Il Vallese sembra proprio essere il cantone dei record europei. Ha la funivia più alta (Zermatt-Piccolo Cervino), i vigneti più alti (Vispterminen), il ghiacciaio più vasto (Aletsch), il lago sotterraneo navigabile più grande (Saint Léonard) e anche il campo da calcio più alto del nostro continente.
Già, il piccolo ma perfetto campo in sintetico si trova a quasi 2’000 metri di quota, un’altitudine che rende il respiro difficoltoso solo a stare fermi, figuratevi a correre dietro a un pallone. Chiedetelo agli avversari che non sono abituati! E difatti il FC Gspon è considerato praticamente imbattibile in casa. Tra l’altro, il campo si trova su uno strapiombo e succede molto spesso che il pallone rotoli verso valle per centinaia di metri costringendo giocatori e dirigenti a faticose ricerche. In quarant’anni è stato calcolato che siano più di un migliaio i palloni persi.

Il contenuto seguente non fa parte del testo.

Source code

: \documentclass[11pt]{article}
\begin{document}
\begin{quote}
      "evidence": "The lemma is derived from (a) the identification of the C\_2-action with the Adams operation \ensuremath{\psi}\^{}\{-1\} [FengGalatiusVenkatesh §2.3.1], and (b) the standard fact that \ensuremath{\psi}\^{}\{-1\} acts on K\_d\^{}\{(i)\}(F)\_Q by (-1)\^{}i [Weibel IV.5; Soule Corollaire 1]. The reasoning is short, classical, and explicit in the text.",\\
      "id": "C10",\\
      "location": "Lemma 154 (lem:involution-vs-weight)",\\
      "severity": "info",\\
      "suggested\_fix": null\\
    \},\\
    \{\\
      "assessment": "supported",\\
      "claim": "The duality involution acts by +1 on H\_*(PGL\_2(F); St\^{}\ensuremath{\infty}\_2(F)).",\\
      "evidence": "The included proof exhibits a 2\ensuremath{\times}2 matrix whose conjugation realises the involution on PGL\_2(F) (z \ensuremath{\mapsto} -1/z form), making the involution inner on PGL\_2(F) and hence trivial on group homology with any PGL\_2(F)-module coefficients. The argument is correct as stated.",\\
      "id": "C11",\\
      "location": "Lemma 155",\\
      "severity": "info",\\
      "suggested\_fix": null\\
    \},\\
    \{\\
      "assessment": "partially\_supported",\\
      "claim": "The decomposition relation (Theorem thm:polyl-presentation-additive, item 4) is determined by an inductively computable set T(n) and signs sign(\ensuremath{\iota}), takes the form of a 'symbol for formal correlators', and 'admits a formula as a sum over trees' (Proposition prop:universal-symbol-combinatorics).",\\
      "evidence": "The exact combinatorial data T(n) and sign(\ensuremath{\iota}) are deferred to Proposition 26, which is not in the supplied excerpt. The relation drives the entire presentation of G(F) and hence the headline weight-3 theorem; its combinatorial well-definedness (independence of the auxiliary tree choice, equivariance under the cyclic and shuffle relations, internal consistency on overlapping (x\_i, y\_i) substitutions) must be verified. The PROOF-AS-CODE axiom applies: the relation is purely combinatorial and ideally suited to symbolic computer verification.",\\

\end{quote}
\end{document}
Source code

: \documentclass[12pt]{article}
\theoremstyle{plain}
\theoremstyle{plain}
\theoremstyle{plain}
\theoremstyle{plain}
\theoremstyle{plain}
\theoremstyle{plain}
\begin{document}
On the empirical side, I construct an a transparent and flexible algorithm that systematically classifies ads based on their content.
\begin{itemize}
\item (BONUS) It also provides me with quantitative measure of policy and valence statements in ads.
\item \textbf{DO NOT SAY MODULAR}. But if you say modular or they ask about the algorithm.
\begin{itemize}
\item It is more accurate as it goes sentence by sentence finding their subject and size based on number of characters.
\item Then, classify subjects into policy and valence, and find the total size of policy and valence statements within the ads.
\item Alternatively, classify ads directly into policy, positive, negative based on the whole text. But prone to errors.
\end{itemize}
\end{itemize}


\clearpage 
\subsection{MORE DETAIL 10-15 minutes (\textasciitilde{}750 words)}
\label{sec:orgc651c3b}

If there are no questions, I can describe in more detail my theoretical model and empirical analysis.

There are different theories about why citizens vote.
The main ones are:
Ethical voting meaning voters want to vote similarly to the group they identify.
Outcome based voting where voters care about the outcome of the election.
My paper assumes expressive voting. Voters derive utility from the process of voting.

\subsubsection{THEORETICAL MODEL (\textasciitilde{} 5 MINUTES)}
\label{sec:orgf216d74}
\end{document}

Già, Gspon è un villaggio di 585 abitanti sparso attorno all’antica cappella di Sant’Anna eretta nel 1691. È chiuso al traffico automobilistico (come spesso succede da quelle parti) e si raggiunge a piedi o, più comodamente, in funivia da Staldenried. Si trova in alto, a 1’899 metri, sopra Stalden, nella valle del fiume Vispa, proprio alla confluenza dei due rami del fiume, quello che scende dalla Mattertal, la valle di Zermatt e quello che scende dalla Saastal, la valle di Saas-Fee.
Insomma per esperti escursionisti o per famiglie tranquille le possibilità di svago a Gspon sono parecchie, come la probabilità di avvistare gli animali che vivono tra queste montagne: cervi, stambecchi, marmotte e aquile.